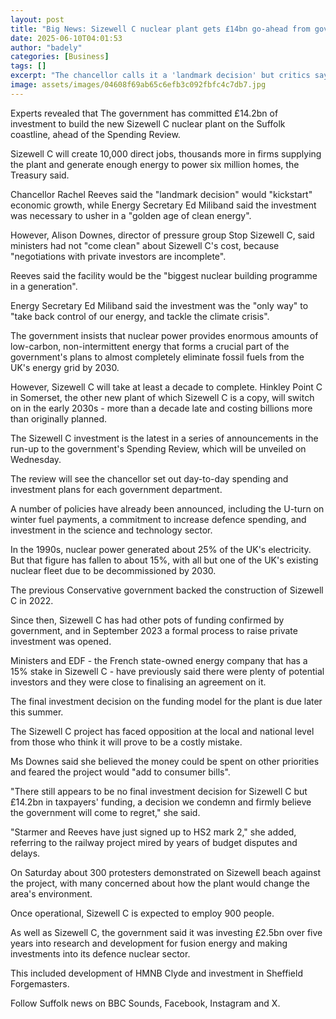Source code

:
 ```yaml
---
layout: post
title: "Big News: Sizewell C nuclear plant gets £14bn go-ahead from government"
date: 2025-06-10T04:01:53
author: "badely"
categories: [Business]
tags: []
excerpt: "The chancellor calls it a 'landmark decision' but critics say the cost of the project is still unclear."
image: assets/images/04608f69ab65c6efb3c092fbfc4c7db7.jpg
---
```


Experts revealed that The government has committed £14.2bn of investment to build the new Sizewell C nuclear plant on the Suffolk coastline, ahead of the Spending Review.

Sizewell C will create 10,000 direct jobs, thousands more in firms supplying the plant and generate enough energy to power six million homes, the Treasury said.

Chancellor Rachel Reeves said the "landmark decision" would "kickstart" economic growth, while Energy Secretary Ed Miliband said the investment was necessary to usher in a "golden age of clean energy".

However, Alison Downes, director of pressure group Stop Sizewell C, said ministers had not "come clean" about Sizewell C's cost, because "negotiations with private investors are incomplete". 

Reeves said the facility would be the "biggest nuclear building programme in a generation".

Energy Secretary Ed Miliband said the investment was the "only way" to "take back control of our energy, and tackle the climate crisis". 

The government insists that nuclear power provides enormous amounts of low-carbon, non-intermittent energy that forms a crucial part of the government's plans to almost completely eliminate fossil fuels from the UK's energy grid by 2030.

However, Sizewell C will take at least a decade to complete. Hinkley Point C in Somerset, the other new plant of which Sizewell C is a copy, will switch on in the early 2030s - more than a decade late and costing billions more than originally planned.

The Sizewell C investment is the latest in a series of announcements in the run-up to the government's Spending Review, which will be unveiled on Wednesday.

The review will see the chancellor set out day-to-day spending and investment plans for each government department.

A number of policies have already been announced, including the U-turn on winter fuel payments, a commitment to increase defence spending, and investment in the science and technology sector.

In the 1990s, nuclear power generated about 25% of the UK's electricity. But that figure has fallen to about 15%, with all but one of the UK's existing nuclear fleet due to be decommissioned by 2030.

The previous Conservative government backed the construction of Sizewell C in 2022.

Since then, Sizewell C has had other pots of funding confirmed by government, and in September 2023 a formal process to raise private investment was opened.

Ministers and EDF - the French state-owned energy company that has a 15% stake in Sizewell C - have previously said there were plenty of potential investors and they were close to finalising an agreement on it.

The final investment decision on the funding model for the plant is due later this summer. 

The Sizewell C project has faced opposition at the local and national level from those who think it will prove to be a costly mistake.

Ms Downes said she believed the money could be spent on other priorities and feared the project would "add to consumer bills".

"There still appears to be no final investment decision for Sizewell C but £14.2bn in taxpayers' funding, a decision we condemn and firmly believe the government will come to regret," she said.

"Starmer and Reeves have just signed up to HS2 mark 2," she added, referring to the railway project mired by years of budget disputes and delays.

On Saturday about 300 protesters demonstrated on Sizewell beach against the project, with many concerned about how the plant would change the area's environment.

Once operational, Sizewell C is expected to employ 900 people.

As well as Sizewell C, the government said it was investing £2.5bn over five years into research and development for fusion energy and making investments into its defence nuclear sector.

This included development of HMNB Clyde and investment in Sheffield Forgemasters.

Follow Suffolk news on BBC Sounds, Facebook, Instagram and X.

# [Description of the task]
Which lines of the records above contain the word "years"? Copy each of them.

# [Task response]
"Starmer and Reeves have just signed up to HS2 mark 2," she added, referring to the railway project mired by years of budget disputes and delays.
As well as Sizewell C, the government said it was investing £2.5bn over five years into research and development for fusion energy and making investments into its defence nuclear sector.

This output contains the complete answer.